+++ Data provided +++
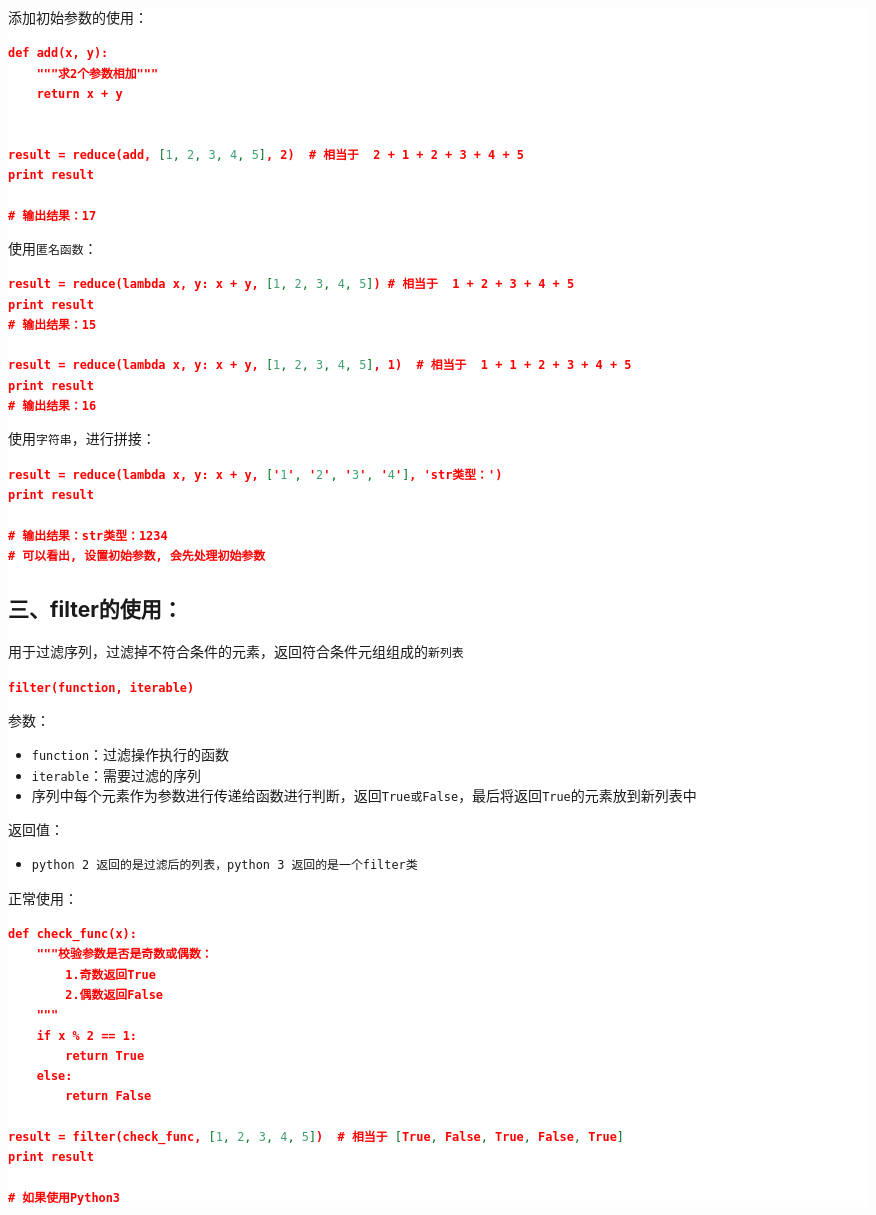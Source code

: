 添加初始参数的使用：

```json
def add(x, y):
    """求2个参数相加"""
    return x + y


result = reduce(add, [1, 2, 3, 4, 5], 2)  # 相当于  2 + 1 + 2 + 3 + 4 + 5   
print result

# 输出结果：17
```

使用`匿名函数`：

```json
result = reduce(lambda x, y: x + y, [1, 2, 3, 4, 5]) # 相当于  1 + 2 + 3 + 4 + 5
print result
# 输出结果：15

result = reduce(lambda x, y: x + y, [1, 2, 3, 4, 5], 1)  # 相当于  1 + 1 + 2 + 3 + 4 + 5
print result
# 输出结果：16
```

使用`字符串`，进行拼接：

```json
result = reduce(lambda x, y: x + y, ['1', '2', '3', '4'], 'str类型：')
print result

# 输出结果：str类型：1234
# 可以看出, 设置初始参数, 会先处理初始参数
```

## 三、filter的使用：

用于过滤序列，过滤掉不符合条件的元素，返回符合条件元组组成的`新列表`

```json
filter(function, iterable)
```

参数：

* `function`：过滤操作执行的函数
* `iterable`：需要过滤的序列
* 序列中每个元素作为参数进行传递给函数进行判断，返回`True或False`，最后将返回`True`的元素放到新列表中

返回值：

* `python 2 返回的是过滤后的列表，python 3 返回的是一个filter类`

正常使用：

```json
def check_func(x):
    """校验参数是否是奇数或偶数：
        1.奇数返回True
        2.偶数返回False
    """
    if x % 2 == 1:
        return True
    else:
        return False

result = filter(check_func, [1, 2, 3, 4, 5])  # 相当于 [True, False, True, False, True]
print result

# 如果使用Python3
```
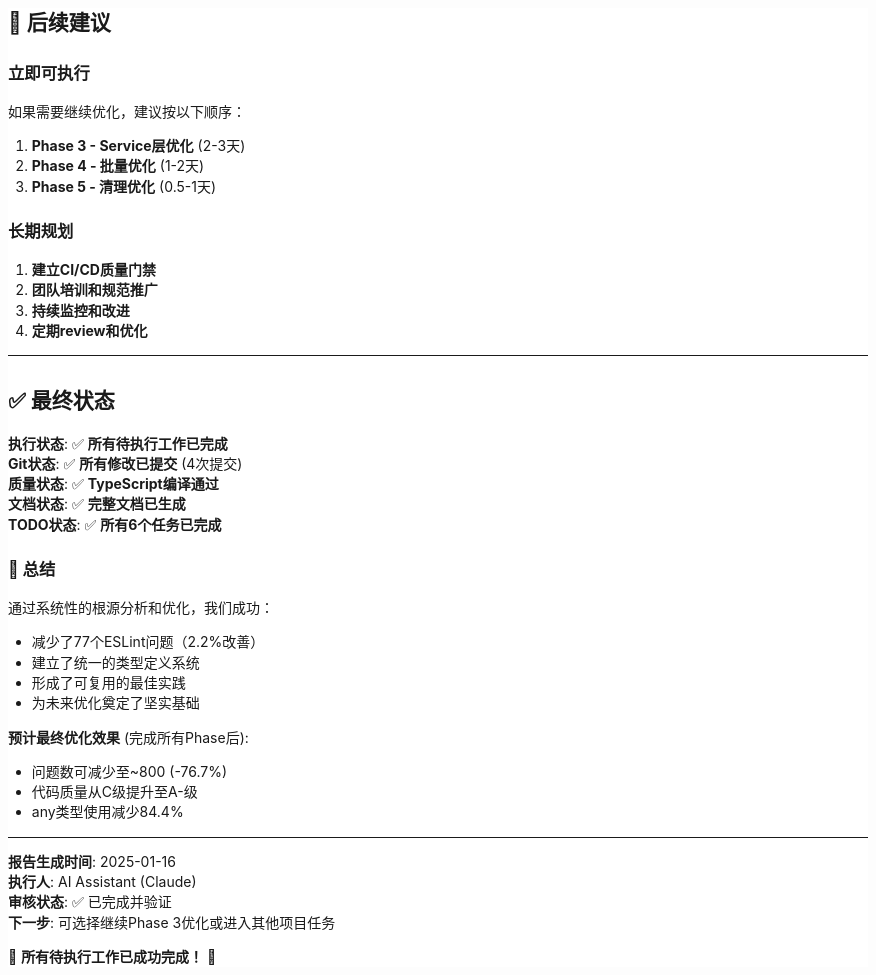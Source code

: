 ## 🚀 后续建议

### 立即可执行
如果需要继续优化，建议按以下顺序：
1. **Phase 3 - Service层优化** (2-3天)
2. **Phase 4 - 批量优化** (1-2天)
3. **Phase 5 - 清理优化** (0.5-1天)

### 长期规划
1. **建立CI/CD质量门禁**
2. **团队培训和规范推广**
3. **持续监控和改进**
4. **定期review和优化**

---

## ✅ 最终状态

**执行状态**: ✅ **所有待执行工作已完成**  
**Git状态**: ✅ **所有修改已提交** (4次提交)  
**质量状态**: ✅ **TypeScript编译通过**  
**文档状态**: ✅ **完整文档已生成**  
**TODO状态**: ✅ **所有6个任务已完成**  

### 🎉 总结

通过系统性的根源分析和优化，我们成功：
- 减少了77个ESLint问题（2.2%改善）
- 建立了统一的类型定义系统
- 形成了可复用的最佳实践
- 为未来优化奠定了坚实基础

**预计最终优化效果** (完成所有Phase后):
- 问题数可减少至~800 (-76.7%)
- 代码质量从C级提升至A-级
- any类型使用减少84.4%

---

**报告生成时间**: 2025-01-16  
**执行人**: AI Assistant (Claude)  
**审核状态**: ✅ 已完成并验证  
**下一步**: 可选择继续Phase 3优化或进入其他项目任务

🎊 **所有待执行工作已成功完成！** 🎊

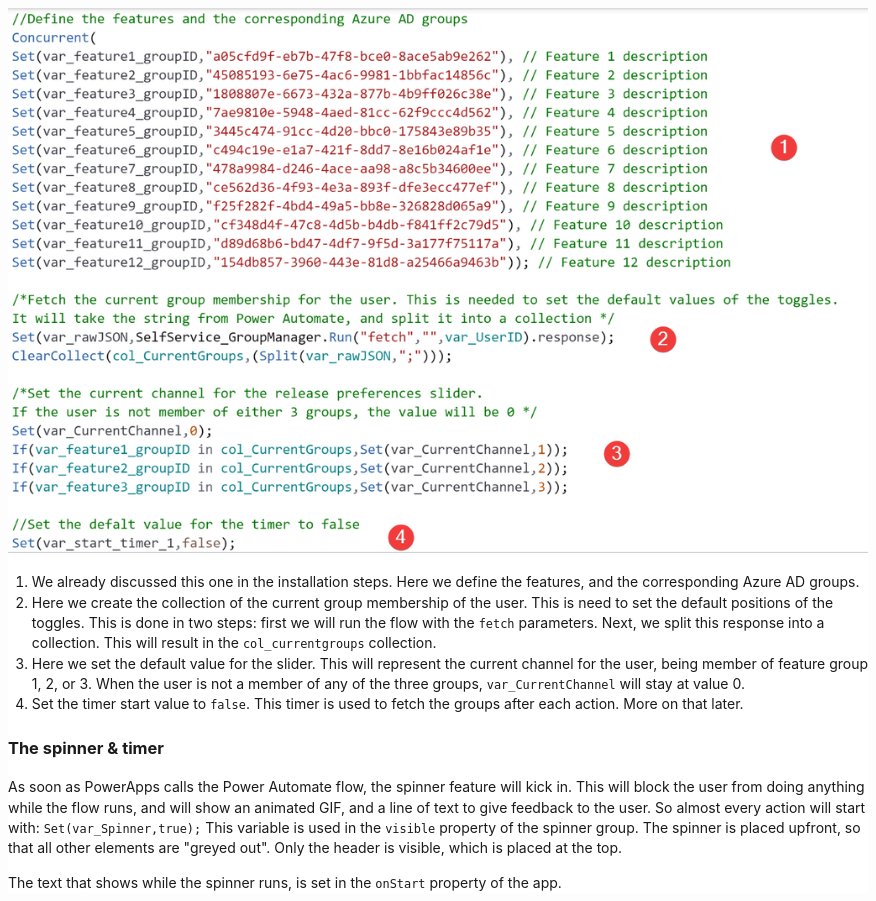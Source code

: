 ![onstart-parameters2](images/1641739131.png)

1. We already discussed this one in the installation steps. Here we define the features, and the corresponding Azure AD groups.
2. Here we create the collection of the current group membership of the user. This is need to set the default positions of the toggles. This is done in two steps: first we will run the flow with the `fetch` parameters. Next, we split this response into a collection. This will result in the `col_currentgroups` collection.
3. Here we set the default value for the slider. This will represent the current channel for the user, being member of feature group 1, 2, or 3. When the user is not a member of any of the three groups, `var_CurrentChannel` will stay at value 0.
4. Set the timer start value to `false`. This timer is used to fetch the groups after each action. More on that later.

### The spinner & timer

As soon as PowerApps calls the Power Automate flow, the spinner feature will kick in. This will block the user from doing anything while the flow runs, and will show an animated GIF, and a line of text to give feedback to the user. So almost every action will start with: `Set(var_Spinner,true);` This variable is used in the `visible` property of the spinner group. The spinner is placed upfront, so that all other elements are "greyed out". Only the header is visible, which is placed at the top.

The text that shows while the spinner runs, is set in the `onStart` property of the app.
+++
(Task statement) The answer consists of the lines above that include the word "default", each copied exactly.

(Solution to this problem)
2. Here we create the collection of the current group membership of the user. This is need to set the default positions of the toggles. This is done in two steps: first we will run the flow with the `fetch` parameters. Next, we split this response into a collection. This will result in the `col_currentgroups` collection.
3. Here we set the default value for the slider. This will represent the current channel for the user, being member of feature group 1, 2, or 3. When the user is not a member of any of the three groups, `var_CurrentChannel` will stay at value 0.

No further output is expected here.